Let us know how you have got on in twelve months. It will be interesting.

But it is simply not true that there are 'plenty' of business opportunities on the CdS. Of course there are a few, there always will be. But with unemployment rising in the Malaga Province to unprecedented levels and tourism overall not that great during the last couple of years, especially with the increase in some parts of the eastern CdS of all-inclusive package deals, this kind of optimism sadly has little basis in reality. Some restaurants/bars are keeping open because they can't afford to close....You know something is wrong when you go for a coffee and a croissant and the waiter tells you that yes, there's coffee, but the patisserie van didn't turn up...



*Open up an authentic Mexjcan restaurant! That will work in Spain..* 


Not round here it wouldn't. Why should a Mexican restaurant be more potentially profitable than a Polish, Russian, Dutch, German, Japanese, Indian, Chinese restaurant


----------



## fastlos

Oh, I can show them how!


----------



## mrypg9

fastlos said:


> Oh, I can show them how!



Then come and do it....

If talk and wishes could make people rich, a lot of people I know would be multi-millionaires!

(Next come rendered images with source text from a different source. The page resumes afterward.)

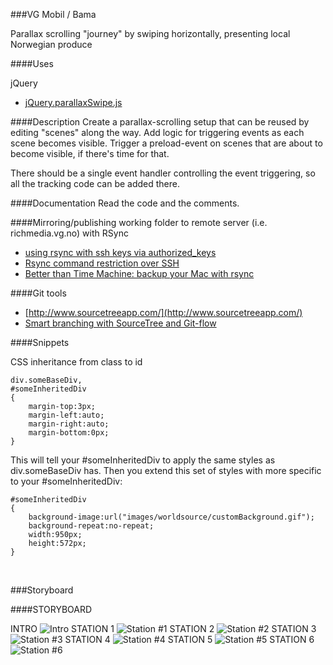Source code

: ###VG Mobil / Bama

Parallax scrolling "journey" by swiping horizontally, presenting local Norwegian produce





####Uses

jQuery
- [jQuery.parallaxSwipe.js](http://torontographic.wordpress.com/2012/08/11/so-you-want-parallax-scrolling-in-ios-ipad-and-ipod/)



####Description
Create a parallax-scrolling setup that can be reused by editing "scenes" along the way.
Add logic for triggering events as each scene becomes visible. 
Trigger a preload-event on scenes that are about to become visible, if there's time for that.

There should be a single event handler controlling the event triggering, so all the tracking code can be added there.


####Documentation
Read the code and the comments.


####Mirroring/publishing working folder to remote server (i.e. richmedia.vg.no) with RSync

* [using rsync with ssh keys via authorized_keys](http://ramblings.narrabilis.com/using-rsync-with-ssh) 
* [Rsync command restriction over SSH](http://en.positon.org/post/Rsync-command-restriction-over-SSH#pr) 
* [Better than Time Machine: backup your Mac with rsync](http://www.haykranen.nl/2008/05/05/rsync/) 


####Git tools
* [http://www.sourcetreeapp.com/](http://www.sourcetreeapp.com/)
* [Smart branching with SourceTree and Git-flow](http://blog.sourcetreeapp.com/2012/08/01/smart-branching-with-sourcetree-and-git-flow/)


####Snippets

CSS inheritance from class to id

    div.someBaseDiv,
    #someInheritedDiv
    {
        margin-top:3px;
        margin-left:auto;
        margin-right:auto;
        margin-bottom:0px;
    } 

This will tell your #someInheritedDiv to apply the same styles as div.someBaseDiv has. Then you extend this set of styles with more specific to your #someInheritedDiv:

    #someInheritedDiv
    {
        background-image:url("images/worldsource/customBackground.gif");
        background-repeat:no-repeat;
        width:950px;
        height:572px;
    } 

  ​

###Storyboard


####STORYBOARD

INTRO
![Intro](http://www.views.no/dev/games/bama/assets/img/storyboard/bilreise_intro.jpg)
STATION 1 
![Station #1](http://www.views.no/dev/games/bama/assets/img/storyboard/bilreise_station1.jpg)
STATION 2 
![Station #2](http://www.views.no/dev/games/bama/assets/img/storyboard/bilreise_station2.jpg)
STATION 3 
![Station #3](http://www.views.no/dev/games/bama/assets/img/storyboard/bilreise_station3.jpg)
STATION 4 
![Station #4](http://www.views.no/dev/games/bama/assets/img/storyboard/bilreise_station4.jpg)
STATION 5 
![Station #5](http://www.views.no/dev/games/bama/assets/img/storyboard/bilreise_station5.jpg)
STATION 6 
![Station #6](http://www.views.no/dev/games/bama/assets/img/storyboard/bilreise_station6.jpg)
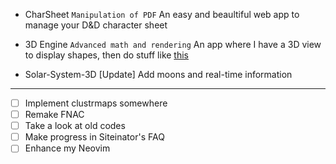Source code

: - CharSheet
  `Manipulation of PDF`
  An easy and beaultiful web app to manage your D&D character sheet

- 3D Engine
  `Advanced math and rendering`
  An app where I have a 3D view to display shapes, then do stuff like [this](https://youtu.be/r_It_X7v-1E?si=Dh6qQodImyDfyQef)

- Solar-System-3D [Update]
  Add moons and real-time information

---

- [ ] Implement clustrmaps somewhere
- [ ] Remake FNAC
- [ ] Take a look at old codes
- [ ] Make progress in Siteinator's FAQ
- [ ] Enhance my Neovim
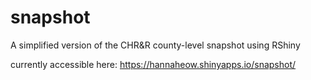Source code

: # snapshot
A simplified version of the CHR&R county-level snapshot using RShiny

currently accessible here: https://hannaheow.shinyapps.io/snapshot/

If things were so easy there would be fewer desperate people here, workers and business owners both.

It is wrong to trivialise the situation with facile comments, imo.

Sorry to sound harsh but there are very many unemployed, homeless people in my area and too many wondering how long they will have jobs.

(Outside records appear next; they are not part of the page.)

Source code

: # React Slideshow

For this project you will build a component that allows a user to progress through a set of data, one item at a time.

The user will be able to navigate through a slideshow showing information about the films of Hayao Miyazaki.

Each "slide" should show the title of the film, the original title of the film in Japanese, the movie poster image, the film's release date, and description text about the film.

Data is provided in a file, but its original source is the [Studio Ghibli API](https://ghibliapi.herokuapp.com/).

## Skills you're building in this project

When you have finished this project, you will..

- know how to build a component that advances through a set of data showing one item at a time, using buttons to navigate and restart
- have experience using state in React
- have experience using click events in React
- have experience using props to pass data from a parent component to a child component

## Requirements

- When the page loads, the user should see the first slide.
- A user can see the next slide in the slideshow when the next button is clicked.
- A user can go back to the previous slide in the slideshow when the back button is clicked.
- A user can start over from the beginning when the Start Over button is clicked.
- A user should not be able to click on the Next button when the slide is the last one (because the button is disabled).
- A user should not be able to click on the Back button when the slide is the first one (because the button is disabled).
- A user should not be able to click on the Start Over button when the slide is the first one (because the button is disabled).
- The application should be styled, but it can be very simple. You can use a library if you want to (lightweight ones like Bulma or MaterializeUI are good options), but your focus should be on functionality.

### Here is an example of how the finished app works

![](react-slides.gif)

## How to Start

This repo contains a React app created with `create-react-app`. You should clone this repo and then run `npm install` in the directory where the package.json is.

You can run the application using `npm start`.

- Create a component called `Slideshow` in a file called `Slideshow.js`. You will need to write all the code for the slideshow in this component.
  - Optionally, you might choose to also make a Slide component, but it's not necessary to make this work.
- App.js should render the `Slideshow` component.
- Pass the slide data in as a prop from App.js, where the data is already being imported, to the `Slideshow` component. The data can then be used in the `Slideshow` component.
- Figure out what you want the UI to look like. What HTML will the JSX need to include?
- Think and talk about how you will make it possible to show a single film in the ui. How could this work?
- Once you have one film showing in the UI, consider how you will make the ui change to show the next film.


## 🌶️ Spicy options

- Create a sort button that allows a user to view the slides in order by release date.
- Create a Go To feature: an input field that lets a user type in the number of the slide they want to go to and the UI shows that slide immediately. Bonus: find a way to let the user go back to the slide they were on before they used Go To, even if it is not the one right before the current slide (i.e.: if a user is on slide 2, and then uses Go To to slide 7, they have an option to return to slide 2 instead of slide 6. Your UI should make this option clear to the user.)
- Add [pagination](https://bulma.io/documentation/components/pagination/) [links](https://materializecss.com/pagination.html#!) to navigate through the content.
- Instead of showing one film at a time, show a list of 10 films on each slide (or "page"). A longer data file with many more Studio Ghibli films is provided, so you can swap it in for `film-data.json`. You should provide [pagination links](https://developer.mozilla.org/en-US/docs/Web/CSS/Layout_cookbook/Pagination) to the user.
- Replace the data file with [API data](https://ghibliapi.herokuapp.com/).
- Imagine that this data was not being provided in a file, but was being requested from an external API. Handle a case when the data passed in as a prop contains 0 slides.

This is not some kind of 'expat fairyland', not any more and I doubt it ever will be again.


----------



## fastlos

Well that's what I do. I have helped start two successful ones so far! 
I personally run a BBQ, hot sauce, and spice company as well as a martial arts studio. 
If one is persistent, honest, and has a GOOD idea, anything is possible! 
Sure the economy is bad, but that can also bring opportunities as well. 
Good luck to all, and I'm here to help if I can!


----------



## fastlos

Mexican food is the fastest growing of all restaurants in all of Europe. Look up "the chipotle grill". These are now coming to Spain and these franchises will do very well here. 
Tex Mex is trending now. Look at the recent growth in just supermarket products and you will see. Four years ago all we had was old el paso. Now there are many, many Mexican style products here.


----------



## jojo

fastlos said:


> Mexican food is the fastest growing of all restaurants in all of Europe. Look up "the chipotle grill". These are now coming to Spain and these franchises will do very well here.
> Tex Mex is trending now. Look at the recent growth in just supermarket products and you will see. Four years ago all we had was old el paso. Now there are many, many Mexican style products here.

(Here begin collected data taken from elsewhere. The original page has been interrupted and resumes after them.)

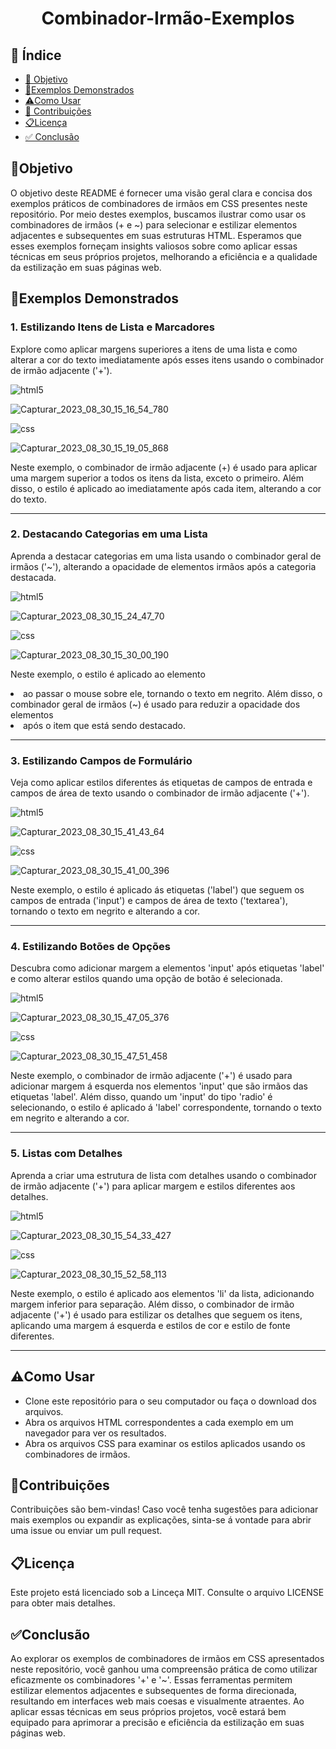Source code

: <h1 align="center"> Combinador-Irmão-Exemplos </h1>

## 🔗 Índice
* [🎯 Objetivo](#-objetivo)
* [📝Exemplos Demonstrados](#-Exemplos-Demonstrados)
* [⚠️Como Usar](#-Como-Usar)
* [📍 Contribuições](#-Contribuições)
* [📋Licença](#-Licença)
* [✅ Conclusão](#-conclusão)





## 🎯Objetivo
O objetivo deste README é fornecer uma visão geral clara e concisa dos exemplos práticos de combinadores de irmãos em CSS presentes neste repositório. Por meio destes exemplos, buscamos ilustrar como usar os combinadores de irmãos (+ e ~) para selecionar e estilizar elementos adjacentes e subsequentes em suas estruturas HTML. Esperamos que esses exemplos forneçam insights valiosos sobre como aplicar essas técnicas em seus próprios projetos, melhorando a eficiência e a qualidade da estilização em suas páginas web.






## 📝Exemplos Demonstrados

### 1. Estilizando Itens de Lista e Marcadores
Explore como aplicar margens superiores a itens de uma lista e como alterar a cor do texto imediatamente após esses itens usando o combinador de irmão adjacente ('+').

 <img align="center" alt="html5" src="https://img.shields.io/badge/HTML5-E34F26?style=for-the-badge&logo=html5&logoColor=white" />

![Capturar_2023_08_30_15_16_54_780](https://github.com/andersoncode55/Combinador-Irmao-exemplos./assets/61977421/1be1b82c-c223-477f-b0ee-3cfd25bc9ca1)

<img align="center" alt="css" src="https://img.shields.io/badge/CSS3-1572B6?style=for-the-badge&logo=css3&logoColor=white" />

![Capturar_2023_08_30_15_19_05_868](https://github.com/andersoncode55/Combinador-Irmao-exemplos./assets/61977421/6471e168-e348-4f6b-8383-426ee33a9fab)



Neste exemplo, o combinador de irmão adjacente (+) é usado para aplicar uma margem superior a todos os itens da lista, exceto o primeiro. Além disso, o estilo é aplicado ao <span> imediatamente após cada item, alterando a cor do texto.

<hr>










### 2. Destacando Categorias em uma Lista
Aprenda a destacar categorias em uma lista usando o combinador geral de irmãos ('~'), alterando a opacidade de elementos irmãos após a categoria destacada.



<img align="center" alt="html5" src="https://img.shields.io/badge/HTML5-E34F26?style=for-the-badge&logo=html5&logoColor=white" />


![Capturar_2023_08_30_15_24_47_70](https://github.com/andersoncode55/Combinador-Irmao-exemplos./assets/61977421/0498d4ee-e8b0-4ed9-90bf-bf1548239062)


<img align="center" alt="css" src="https://img.shields.io/badge/CSS3-1572B6?style=for-the-badge&logo=css3&logoColor=white" />



![Capturar_2023_08_30_15_30_00_190](https://github.com/andersoncode55/Combinador-Irmao-exemplos./assets/61977421/3411bda4-6d7e-4ed1-988d-1e4c88d4531d)

Neste exemplo, o estilo é aplicado ao elemento <li> ao passar o mouse sobre ele, tornando o texto em negrito. Além disso, o combinador geral de irmãos (~) é usado para reduzir a opacidade dos elementos <li> após o item que está sendo destacado.

<hr>




### 3. Estilizando Campos de Formulário
Veja como aplicar estilos diferentes ás etiquetas de campos de entrada e campos de área de texto usando o combinador de irmão adjacente ('+').




<img align="center" alt="html5" src="https://img.shields.io/badge/HTML5-E34F26?style=for-the-badge&logo=html5&logoColor=white" />

![Capturar_2023_08_30_15_41_43_64](https://github.com/andersoncode55/Combinador-Irmao-exemplos./assets/61977421/06685e5b-0c04-415b-92bf-bb2bbfd1c178)





<img align="center" alt="css" src="https://img.shields.io/badge/CSS3-1572B6?style=for-the-badge&logo=css3&logoColor=white" />

![Capturar_2023_08_30_15_41_00_396](https://github.com/andersoncode55/Combinador-Irmao-exemplos./assets/61977421/49f42bce-d64d-4be8-b59b-6d20aa68c29f)

Neste exemplo, o estilo é aplicado ás etiquetas ('label') que seguem os campos de entrada ('input') e campos de área de texto ('textarea'), tornando o texto em negrito e alterando a cor.
<hr>





### 4. Estilizando Botões de Opções
Descubra como adicionar margem a elementos 'input' após etiquetas 'label' e como alterar estilos quando uma opção de botão é selecionada.


<img align="center" alt="html5" src="https://img.shields.io/badge/HTML5-E34F26?style=for-the-badge&logo=html5&logoColor=white" />

![Capturar_2023_08_30_15_47_05_376](https://github.com/andersoncode55/Combinador-Irmao-exemplos./assets/61977421/4e05bc91-36e0-47ce-8eca-bd72f2b2744c)


<img align="center" alt="css" src="https://img.shields.io/badge/CSS3-1572B6?style=for-the-badge&logo=css3&logoColor=white" />

![Capturar_2023_08_30_15_47_51_458](https://github.com/andersoncode55/Combinador-Irmao-exemplos./assets/61977421/a96d78b6-b52d-46f9-ac86-21d93237c2db)

Neste exemplo, o combinador de irmão adjacente ('+') é usado para adicionar margem á esquerda nos elementos 'input' que são irmãos das etiquetas 'label'. Além disso, quando um 'input' do tipo 'radio' é selecionando, o estilo é aplicado á 'label' correspondente, tornando o texto em negrito e alterando a cor.
<hr>

### 5. Listas com Detalhes
Aprenda a criar uma estrutura de lista com detalhes usando o combinador de irmão adjacente ('+') para aplicar margem e estilos diferentes aos detalhes.


<img align="center" alt="html5" src="https://img.shields.io/badge/HTML5-E34F26?style=for-the-badge&logo=html5&logoColor=white" />

![Capturar_2023_08_30_15_54_33_427](https://github.com/andersoncode55/Combinador-Irmao-exemplos./assets/61977421/7c4aef50-0c40-44b2-96b7-4f109178a108)





<img align="center" alt="css" src="https://img.shields.io/badge/CSS3-1572B6?style=for-the-badge&logo=css3&logoColor=white" />

![Capturar_2023_08_30_15_52_58_113](https://github.com/andersoncode55/Combinador-Irmao-exemplos./assets/61977421/13825adb-8532-448f-9af1-217bd20047b9)

Neste exemplo, o estilo é aplicado aos elementos 'li' da lista, adicionando margem inferior para separação. Além disso, o combinador de irmão adjacente ('+') é usado para estilizar os detalhes que seguem os itens, aplicando uma margem á esquerda e estilos de cor e estilo de fonte diferentes.
<hr>


## ⚠️Como Usar
<ul>
  <li>Clone este repositório para o seu computador ou faça o download dos arquivos.</li>
  <li>Abra os arquivos HTML correspondentes a cada exemplo em um navegador para ver os resultados.</li>
  <li>Abra os arquivos CSS para examinar os estilos aplicados usando os combinadores de irmãos.</li>
</ul>



## 📍Contribuições
Contribuições são bem-vindas! Caso você tenha sugestões para adicionar mais exemplos ou expandir as explicações, sinta-se á vontade para abrir uma issue ou enviar um pull request.


## 📋Licença
Este projeto está licenciado sob a Linceça MIT. Consulte o arquivo LICENSE para obter mais detalhes.


## ✅Conclusão
Ao explorar os exemplos de combinadores de irmãos em CSS apresentados neste repositório, você ganhou uma compreensão prática de como utilizar eficazmente os combinadores '+' e '~'. Essas ferramentas permitem estilizar elementos adjacentes e subsequentes de forma direcionada, resultando em interfaces web mais coesas e visualmente atraentes. Ao aplicar essas técnicas em seus próprios projetos, você estará bem equipado para aprimorar a precisão e eficiência da estilização em suas páginas web.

In the UK, the mexican idea is old news now. Its been done and, while its popular - as are most international restaurants and food stuff, its not a great new idea to jump on. I suspect its the same in Spain - with the added negative of the crisis - especially if you're a Brit with no experience in either mexican food or running and managing a restaurant/bar

Jo xxx


----------



## fastlos

And Mexican food is still growing in England! I am selling larger quantities of Mexican food products in England than last year!


----------



## jojo

fastlos said:


> And Mexican food is still growing in England! I am selling larger quantities of Mexican food products in England than last year!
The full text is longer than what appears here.